[[ INPUT MATERIAL open ]]

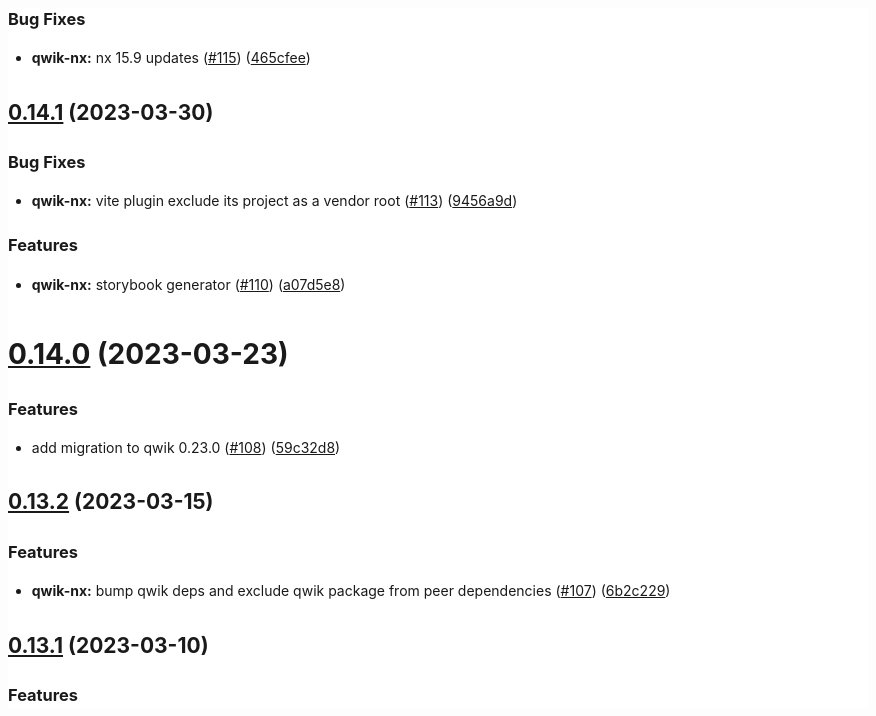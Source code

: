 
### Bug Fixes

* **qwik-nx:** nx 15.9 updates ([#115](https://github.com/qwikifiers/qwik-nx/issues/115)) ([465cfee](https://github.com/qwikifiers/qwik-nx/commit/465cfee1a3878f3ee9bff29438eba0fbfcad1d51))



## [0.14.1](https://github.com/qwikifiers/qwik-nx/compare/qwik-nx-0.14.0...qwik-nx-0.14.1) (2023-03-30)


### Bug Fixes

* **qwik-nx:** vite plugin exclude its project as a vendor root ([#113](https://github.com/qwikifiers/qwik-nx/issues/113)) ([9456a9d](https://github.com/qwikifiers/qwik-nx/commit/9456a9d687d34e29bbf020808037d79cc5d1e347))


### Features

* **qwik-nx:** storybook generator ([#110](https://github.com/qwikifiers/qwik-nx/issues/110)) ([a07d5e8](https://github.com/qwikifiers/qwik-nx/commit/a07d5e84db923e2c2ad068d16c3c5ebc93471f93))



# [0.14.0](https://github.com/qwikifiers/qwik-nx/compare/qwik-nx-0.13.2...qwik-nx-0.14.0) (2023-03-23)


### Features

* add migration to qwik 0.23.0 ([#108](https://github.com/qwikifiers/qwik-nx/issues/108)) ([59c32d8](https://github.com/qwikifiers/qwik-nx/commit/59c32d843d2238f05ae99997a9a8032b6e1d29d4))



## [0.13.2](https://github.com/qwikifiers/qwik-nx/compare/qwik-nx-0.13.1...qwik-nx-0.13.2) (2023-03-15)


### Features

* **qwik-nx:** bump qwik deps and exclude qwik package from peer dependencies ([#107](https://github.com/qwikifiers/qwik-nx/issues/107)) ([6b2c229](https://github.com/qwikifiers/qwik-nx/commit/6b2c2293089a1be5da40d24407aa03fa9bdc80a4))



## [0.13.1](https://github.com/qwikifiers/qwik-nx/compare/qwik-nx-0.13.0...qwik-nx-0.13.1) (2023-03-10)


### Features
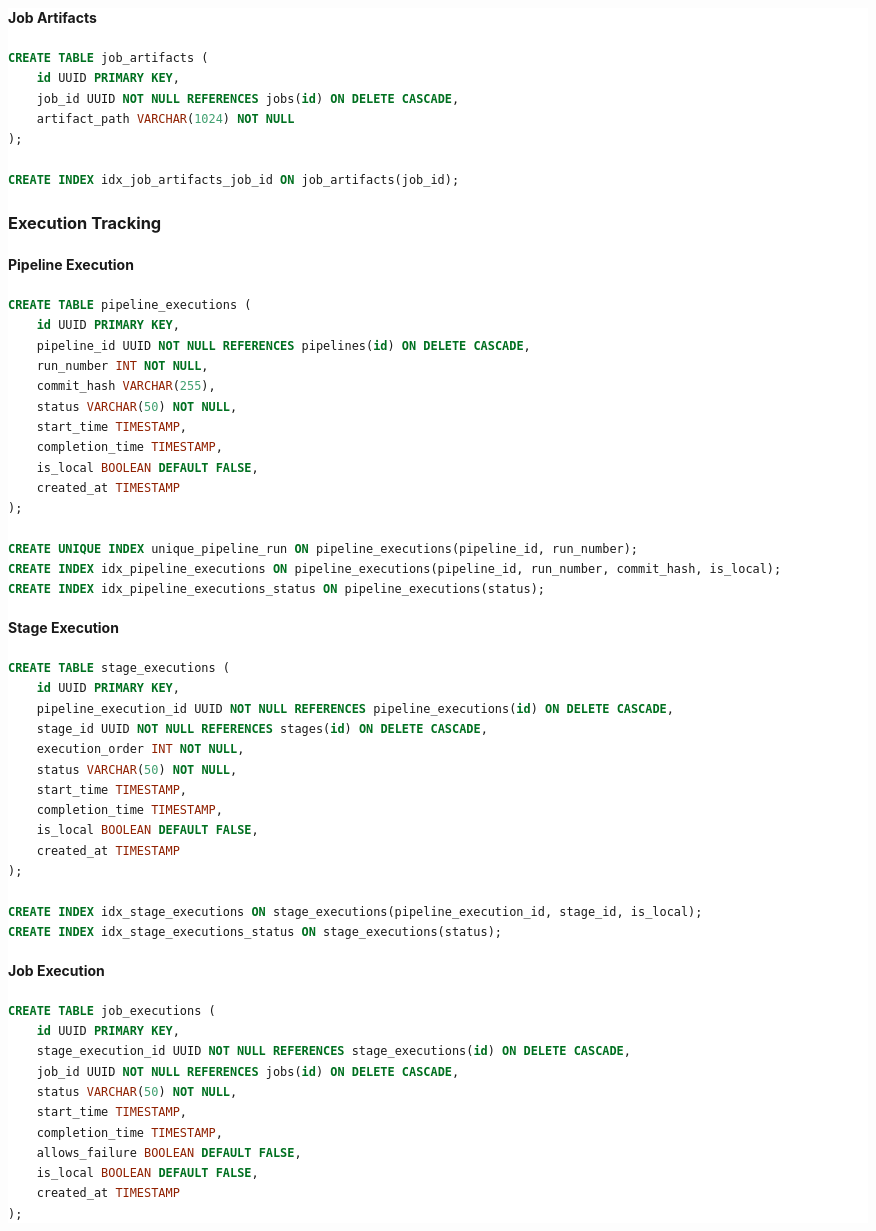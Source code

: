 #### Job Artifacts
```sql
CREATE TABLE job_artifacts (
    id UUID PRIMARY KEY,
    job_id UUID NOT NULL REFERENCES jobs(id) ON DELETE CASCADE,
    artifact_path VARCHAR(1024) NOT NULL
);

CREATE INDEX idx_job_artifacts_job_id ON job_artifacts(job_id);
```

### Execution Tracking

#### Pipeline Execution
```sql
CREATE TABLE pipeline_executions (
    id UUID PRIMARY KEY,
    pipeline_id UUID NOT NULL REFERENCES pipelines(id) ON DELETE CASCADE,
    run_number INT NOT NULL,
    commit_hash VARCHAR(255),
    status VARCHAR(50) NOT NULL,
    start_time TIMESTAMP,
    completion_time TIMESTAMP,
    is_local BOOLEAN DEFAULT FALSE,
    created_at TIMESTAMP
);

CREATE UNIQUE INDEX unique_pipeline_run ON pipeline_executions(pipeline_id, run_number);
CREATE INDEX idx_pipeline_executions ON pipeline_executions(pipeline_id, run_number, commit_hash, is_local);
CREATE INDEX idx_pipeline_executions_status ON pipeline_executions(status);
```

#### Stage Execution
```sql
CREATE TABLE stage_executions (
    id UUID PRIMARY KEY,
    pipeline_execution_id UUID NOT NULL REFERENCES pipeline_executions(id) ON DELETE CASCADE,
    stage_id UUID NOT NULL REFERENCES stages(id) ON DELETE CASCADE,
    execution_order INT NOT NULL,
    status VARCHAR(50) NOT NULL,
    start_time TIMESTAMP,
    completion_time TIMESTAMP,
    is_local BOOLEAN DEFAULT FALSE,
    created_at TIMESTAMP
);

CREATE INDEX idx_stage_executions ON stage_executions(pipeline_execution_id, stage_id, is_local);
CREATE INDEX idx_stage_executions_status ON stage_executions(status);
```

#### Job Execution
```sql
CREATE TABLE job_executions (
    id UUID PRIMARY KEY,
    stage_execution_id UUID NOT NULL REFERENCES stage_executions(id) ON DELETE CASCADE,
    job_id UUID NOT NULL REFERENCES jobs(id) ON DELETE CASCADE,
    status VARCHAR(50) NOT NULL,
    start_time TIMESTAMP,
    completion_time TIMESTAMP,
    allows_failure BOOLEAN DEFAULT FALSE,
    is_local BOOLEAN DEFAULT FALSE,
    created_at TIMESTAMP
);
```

[[ INPUT MATERIAL closed ]]

» **REQUIRED ACTION**: Reproduce the data verbatim and omit each image.

» **WORKED SOLUTION**:
Source code

: 
### Bug Fixes

* **qwik-nx:** nx 15.9 updates ([#115](https://github.com/qwikifiers/qwik-nx/issues/115)) ([465cfee](https://github.com/qwikifiers/qwik-nx/commit/465cfee1a3878f3ee9bff29438eba0fbfcad1d51))



## [0.14.1](https://github.com/qwikifiers/qwik-nx/compare/qwik-nx-0.14.0...qwik-nx-0.14.1) (2023-03-30)


### Bug Fixes

* **qwik-nx:** vite plugin exclude its project as a vendor root ([#113](https://github.com/qwikifiers/qwik-nx/issues/113)) ([9456a9d](https://github.com/qwikifiers/qwik-nx/commit/9456a9d687d34e29bbf020808037d79cc5d1e347))


### Features

* **qwik-nx:** storybook generator ([#110](https://github.com/qwikifiers/qwik-nx/issues/110)) ([a07d5e8](https://github.com/qwikifiers/qwik-nx/commit/a07d5e84db923e2c2ad068d16c3c5ebc93471f93))



# [0.14.0](https://github.com/qwikifiers/qwik-nx/compare/qwik-nx-0.13.2...qwik-nx-0.14.0) (2023-03-23)


### Features

* add migration to qwik 0.23.0 ([#108](https://github.com/qwikifiers/qwik-nx/issues/108)) ([59c32d8](https://github.com/qwikifiers/qwik-nx/commit/59c32d843d2238f05ae99997a9a8032b6e1d29d4))



## [0.13.2](https://github.com/qwikifiers/qwik-nx/compare/qwik-nx-0.13.1...qwik-nx-0.13.2) (2023-03-15)


### Features

* **qwik-nx:** bump qwik deps and exclude qwik package from peer dependencies ([#107](https://github.com/qwikifiers/qwik-nx/issues/107)) ([6b2c229](https://github.com/qwikifiers/qwik-nx/commit/6b2c2293089a1be5da40d24407aa03fa9bdc80a4))



## [0.13.1](https://github.com/qwikifiers/qwik-nx/compare/qwik-nx-0.13.0...qwik-nx-0.13.1) (2023-03-10)


### Features
Source code

: #### Job Artifacts
```sql
CREATE TABLE job_artifacts (
    id UUID PRIMARY KEY,
    job_id UUID NOT NULL REFERENCES jobs(id) ON DELETE CASCADE,
    artifact_path VARCHAR(1024) NOT NULL
);

CREATE INDEX idx_job_artifacts_job_id ON job_artifacts(job_id);
```

### Execution Tracking

#### Pipeline Execution
```sql
CREATE TABLE pipeline_executions (
    id UUID PRIMARY KEY,
    pipeline_id UUID NOT NULL REFERENCES pipelines(id) ON DELETE CASCADE,
    run_number INT NOT NULL,
    commit_hash VARCHAR(255),
    status VARCHAR(50) NOT NULL,
    start_time TIMESTAMP,
    completion_time TIMESTAMP,
    is_local BOOLEAN DEFAULT FALSE,
    created_at TIMESTAMP
);

CREATE UNIQUE INDEX unique_pipeline_run ON pipeline_executions(pipeline_id, run_number);
CREATE INDEX idx_pipeline_executions ON pipeline_executions(pipeline_id, run_number, commit_hash, is_local);
CREATE INDEX idx_pipeline_executions_status ON pipeline_executions(status);
```

#### Stage Execution
```sql
CREATE TABLE stage_executions (
    id UUID PRIMARY KEY,
    pipeline_execution_id UUID NOT NULL REFERENCES pipeline_executions(id) ON DELETE CASCADE,
    stage_id UUID NOT NULL REFERENCES stages(id) ON DELETE CASCADE,
    execution_order INT NOT NULL,
    status VARCHAR(50) NOT NULL,
    start_time TIMESTAMP,
    completion_time TIMESTAMP,
    is_local BOOLEAN DEFAULT FALSE,
    created_at TIMESTAMP
);

CREATE INDEX idx_stage_executions ON stage_executions(pipeline_execution_id, stage_id, is_local);
CREATE INDEX idx_stage_executions_status ON stage_executions(status);
```

#### Job Execution
```sql
CREATE TABLE job_executions (
    id UUID PRIMARY KEY,
    stage_execution_id UUID NOT NULL REFERENCES stage_executions(id) ON DELETE CASCADE,
    job_id UUID NOT NULL REFERENCES jobs(id) ON DELETE CASCADE,
    status VARCHAR(50) NOT NULL,
    start_time TIMESTAMP,
    completion_time TIMESTAMP,
    allows_failure BOOLEAN DEFAULT FALSE,
    is_local BOOLEAN DEFAULT FALSE,
    created_at TIMESTAMP
);
```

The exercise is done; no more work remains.